Drop-in, OpenVINO-accelerated speaker diarization for pyannote.audio.
Project description
pyannote-openvino
OpenVINO acceleration for the pyannote.audio speaker diarization 3.1 pipeline. This project keeps the familiar pyannote API while running the heavy segmentation and embedding models via Intel-compatible OpenVINO IR, so the pipeline runs on CPU and Intel GPUs without relying on PyTorch FFT patches.
Installation
- Create or activate the provided virtual environment (
.venv). - Install the runtime dependencies:
python -m pip install -e .[stt]
The[stt]extra pulls theopenai-whispermodel that thedocs/transcribe_v4.pyhelper uses to turn diarization segments into per-speaker text.
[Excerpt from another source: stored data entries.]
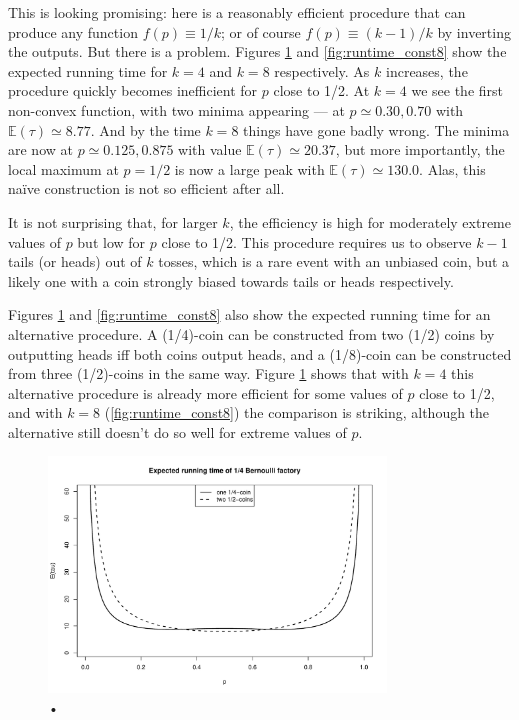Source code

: \documentclass{article}
\theoremstyle{definition}
\newcommand{\E}{\mathbb{E}}
\begin{document}
This is looking promising: here is a reasonably efficient procedure that can produce any function $f(p)\equiv 1/k$; or of course $f(p)\equiv (k-1)/k$ by inverting the outputs.
But there is a problem. Figures \ref{fig:runtime_const4} and \ref{fig:runtime_const8} show the expected running time for $k=4$ and $k=8$ respectively. As $k$ increases, the procedure quickly becomes inefficient for $p$ close to 1/2. At $k=4$ we see the first non-convex function, with two minima appearing --- at $p \simeq 0.30, 0.70$ with $\E(\tau) \simeq 8.77$. And by the time $k=8$ things have gone badly wrong. The minima are now at $p\simeq 0.125, 0.875$ with value $\E(\tau) \simeq 20.37$, but more importantly, the local maximum at $p=1/2$ is now a large peak with $\E(\tau) \simeq 130.0$. Alas, this na\"ive construction is not so efficient after all.

It is not surprising that, for larger $k$, the efficiency is high for moderately extreme values of $p$ but low for $p$ close to 1/2. This procedure requires us to observe $k-1$ tails (or heads) out of $k$ tosses, which is a rare event with an unbiased coin, but a likely one with a coin strongly biased towards tails or heads respectively.

Figures \ref{fig:runtime_const4} and \ref{fig:runtime_const8} also show the expected running time for an alternative procedure. A (1/4)-coin can be constructed from two (1/2) coins by outputting heads iff both coins output heads, and a (1/8)-coin can be constructed from three (1/2)-coins in the same way. Figure \ref{fig:runtime_const4} shows that with $k=4$ this alternative procedure is already more efficient for some values of $p$ close to 1/2, and with $k=8$ (\ref{fig:runtime_const8}) the comparison is striking, although the alternative still doesn't do so well for extreme values of $p$.

\begin{figure}
\centering
\includegraphics[width=0.8\textwidth]{const4_runtime.pdf}
\caption{•}
\label{fig:runtime_const4}
\end{figure}
\end{document}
If you only need the OV pipeline, install the base requirements listed inrequirements.txt. - Ensure you have an FFmpeg binary on
PATH(the repo contains shared libraries underffmpeg/binfor convenience).
Exporting the reference models to ONNX
Export scripts live under scripts/phase2/:
export_segmentation.pyexports the SincNet+transformer segmentation model with dynamic frame lengths.export_embedding.pywraps the ResNet embedding head so it consumes pre-computed mel filter banks instead of running FFT/RFFT inside the ONNX graph.
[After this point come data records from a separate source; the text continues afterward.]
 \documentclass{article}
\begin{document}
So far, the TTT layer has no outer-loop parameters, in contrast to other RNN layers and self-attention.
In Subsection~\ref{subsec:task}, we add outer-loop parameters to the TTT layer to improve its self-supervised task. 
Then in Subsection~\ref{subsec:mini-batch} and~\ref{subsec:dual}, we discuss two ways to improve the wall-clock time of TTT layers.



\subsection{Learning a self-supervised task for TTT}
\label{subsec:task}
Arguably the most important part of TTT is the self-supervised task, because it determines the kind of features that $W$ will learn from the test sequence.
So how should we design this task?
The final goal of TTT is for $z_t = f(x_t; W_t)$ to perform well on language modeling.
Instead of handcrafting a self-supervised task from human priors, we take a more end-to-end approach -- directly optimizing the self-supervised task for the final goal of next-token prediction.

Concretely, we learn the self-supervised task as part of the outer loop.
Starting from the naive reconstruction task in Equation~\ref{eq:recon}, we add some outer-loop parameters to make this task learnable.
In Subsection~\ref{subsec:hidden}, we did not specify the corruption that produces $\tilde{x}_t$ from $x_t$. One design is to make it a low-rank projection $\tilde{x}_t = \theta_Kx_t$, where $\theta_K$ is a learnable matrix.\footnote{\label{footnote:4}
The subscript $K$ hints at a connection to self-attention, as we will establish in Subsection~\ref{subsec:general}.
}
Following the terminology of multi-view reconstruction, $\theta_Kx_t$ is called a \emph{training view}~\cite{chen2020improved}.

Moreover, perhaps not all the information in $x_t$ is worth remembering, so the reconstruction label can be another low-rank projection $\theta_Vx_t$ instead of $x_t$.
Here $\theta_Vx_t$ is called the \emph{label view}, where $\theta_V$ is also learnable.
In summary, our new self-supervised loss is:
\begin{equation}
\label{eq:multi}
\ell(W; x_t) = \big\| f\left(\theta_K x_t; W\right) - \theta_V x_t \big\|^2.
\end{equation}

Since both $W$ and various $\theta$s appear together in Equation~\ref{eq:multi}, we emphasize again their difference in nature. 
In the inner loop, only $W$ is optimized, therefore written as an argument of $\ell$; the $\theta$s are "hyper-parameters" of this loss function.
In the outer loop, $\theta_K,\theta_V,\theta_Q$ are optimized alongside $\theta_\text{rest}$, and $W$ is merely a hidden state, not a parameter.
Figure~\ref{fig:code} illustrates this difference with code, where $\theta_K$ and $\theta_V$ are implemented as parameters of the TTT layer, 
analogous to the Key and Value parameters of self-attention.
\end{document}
Run both scripts before converting to IR:
python scripts/phase2/export_segmentation.py --duration 2.0 --output models/onnx/segmentation.onnx
python scripts/phase2/export_embedding.py --duration 2.0 --frames 128 --output models/onnx/embedding.onnx
You can also use the optimum-cli shortcuts shown in this repo:
optimum-cli export openvino --model models/onnx/segmentation.onnx models/ov/segmentation
optimum-cli export openvino --model models/onnx/embedding.onnx models/ov/embedding
Converting ONNX to OpenVINO IR
convert_to_ov.py wraps the OpenVINO Model Optimizer (MO) to turn ONNX files
into .xml/.bin IR blobs stored under models/ov/. By default it keeps FP32
weights but accepts --weight-format fp16 for iGPU workloads.
Validation is available via scripts/phase3/validate_ov.py, which loads the IR
models with openvino.runtime.Core, runs dummy inputs, and prints the output
shapes.
Running the OpenVINO diarization pipeline
Use pyannote_openvino.OVSpeakerDiarization as a drop-in replacement for
pyannote.audio.Pipeline.from_pretrained("pyannote/speaker-diarization-3.1").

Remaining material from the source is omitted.